Task material

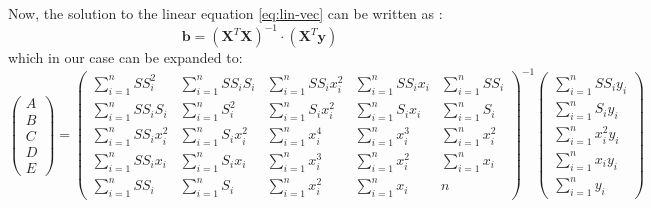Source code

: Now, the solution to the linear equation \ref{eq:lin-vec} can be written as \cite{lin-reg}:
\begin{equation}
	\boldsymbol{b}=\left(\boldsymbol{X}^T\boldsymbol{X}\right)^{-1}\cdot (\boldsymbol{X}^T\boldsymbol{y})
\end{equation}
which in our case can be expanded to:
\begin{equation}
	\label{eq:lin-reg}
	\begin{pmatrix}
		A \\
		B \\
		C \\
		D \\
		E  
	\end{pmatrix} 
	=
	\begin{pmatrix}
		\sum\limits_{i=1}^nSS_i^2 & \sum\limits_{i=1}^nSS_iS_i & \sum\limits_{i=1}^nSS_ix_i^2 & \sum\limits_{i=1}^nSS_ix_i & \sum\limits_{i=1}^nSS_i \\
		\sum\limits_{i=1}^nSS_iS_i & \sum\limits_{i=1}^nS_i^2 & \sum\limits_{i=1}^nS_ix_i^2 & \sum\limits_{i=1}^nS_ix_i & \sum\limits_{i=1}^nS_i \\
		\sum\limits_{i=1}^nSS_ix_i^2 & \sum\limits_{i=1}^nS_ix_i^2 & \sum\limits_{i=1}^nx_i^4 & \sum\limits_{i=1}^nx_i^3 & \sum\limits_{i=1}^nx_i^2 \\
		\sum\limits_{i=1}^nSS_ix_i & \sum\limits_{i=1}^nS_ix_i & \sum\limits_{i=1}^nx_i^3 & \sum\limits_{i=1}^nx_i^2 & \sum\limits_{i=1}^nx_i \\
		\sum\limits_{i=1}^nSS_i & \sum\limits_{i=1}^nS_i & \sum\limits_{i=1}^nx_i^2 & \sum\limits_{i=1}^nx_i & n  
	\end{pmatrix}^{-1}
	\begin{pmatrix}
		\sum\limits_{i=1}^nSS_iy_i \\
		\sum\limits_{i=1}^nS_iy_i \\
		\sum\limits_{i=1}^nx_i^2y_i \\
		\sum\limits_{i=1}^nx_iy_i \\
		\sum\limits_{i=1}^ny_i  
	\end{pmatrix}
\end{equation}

...

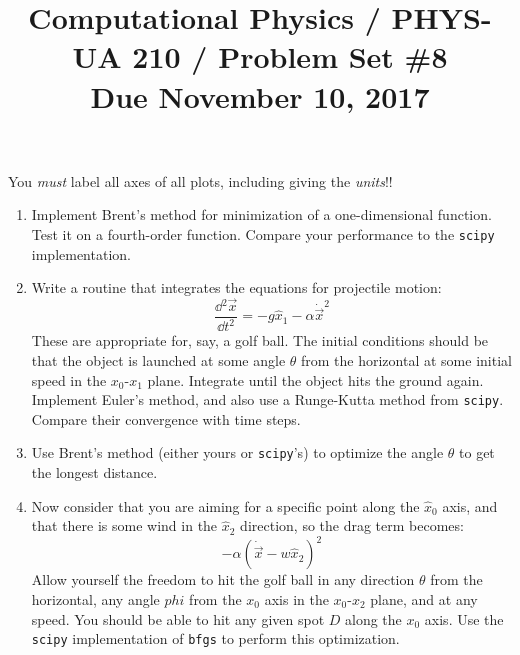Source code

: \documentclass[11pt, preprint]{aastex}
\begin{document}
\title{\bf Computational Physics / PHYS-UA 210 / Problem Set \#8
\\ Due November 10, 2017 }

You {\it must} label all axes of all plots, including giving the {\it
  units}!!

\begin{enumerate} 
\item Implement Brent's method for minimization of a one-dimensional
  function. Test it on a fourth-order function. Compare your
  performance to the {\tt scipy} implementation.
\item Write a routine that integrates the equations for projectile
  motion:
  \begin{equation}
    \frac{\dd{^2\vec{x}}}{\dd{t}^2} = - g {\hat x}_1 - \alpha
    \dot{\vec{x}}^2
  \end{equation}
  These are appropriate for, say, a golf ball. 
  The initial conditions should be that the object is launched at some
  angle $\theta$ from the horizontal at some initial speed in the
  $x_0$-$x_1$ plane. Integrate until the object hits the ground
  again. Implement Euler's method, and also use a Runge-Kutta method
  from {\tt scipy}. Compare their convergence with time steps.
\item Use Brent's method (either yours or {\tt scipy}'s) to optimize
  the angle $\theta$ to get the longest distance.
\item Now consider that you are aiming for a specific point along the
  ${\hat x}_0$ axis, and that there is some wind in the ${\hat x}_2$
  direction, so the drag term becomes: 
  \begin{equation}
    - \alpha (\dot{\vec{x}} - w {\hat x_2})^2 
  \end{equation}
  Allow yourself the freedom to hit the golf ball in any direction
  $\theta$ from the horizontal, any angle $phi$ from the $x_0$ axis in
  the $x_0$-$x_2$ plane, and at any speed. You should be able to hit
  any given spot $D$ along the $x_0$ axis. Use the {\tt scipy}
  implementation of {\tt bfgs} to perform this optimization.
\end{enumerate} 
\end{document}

What to produce
Take the entries above and return only the lines from the one with "of a one-dimensional" to the one with "Allow yourself the", both included, unchanged.

Response box
\item Implement Brent's method for minimization of a one-dimensional
  function. Test it on a fourth-order function. Compare your
  performance to the {\tt scipy} implementation.
\item Write a routine that integrates the equations for projectile
  motion:
  \begin{equation}
    \frac{\dd{^2\vec{x}}}{\dd{t}^2} = - g {\hat x}_1 - \alpha
    \dot{\vec{x}}^2
  \end{equation}
  These are appropriate for, say, a golf ball. 
  The initial conditions should be that the object is launched at some
  angle $\theta$ from the horizontal at some initial speed in the
  $x_0$-$x_1$ plane. Integrate until the object hits the ground
  again. Implement Euler's method, and also use a Runge-Kutta method
  from {\tt scipy}. Compare their convergence with time steps.
\item Use Brent's method (either yours or {\tt scipy}'s) to optimize
  the angle $\theta$ to get the longest distance.
\item Now consider that you are aiming for a specific point along the
  ${\hat x}_0$ axis, and that there is some wind in the ${\hat x}_2$
  direction, so the drag term becomes: 
  \begin{equation}
    - \alpha (\dot{\vec{x}} - w {\hat x_2})^2 
  \end{equation}
  Allow yourself the freedom to hit the golf ball in any direction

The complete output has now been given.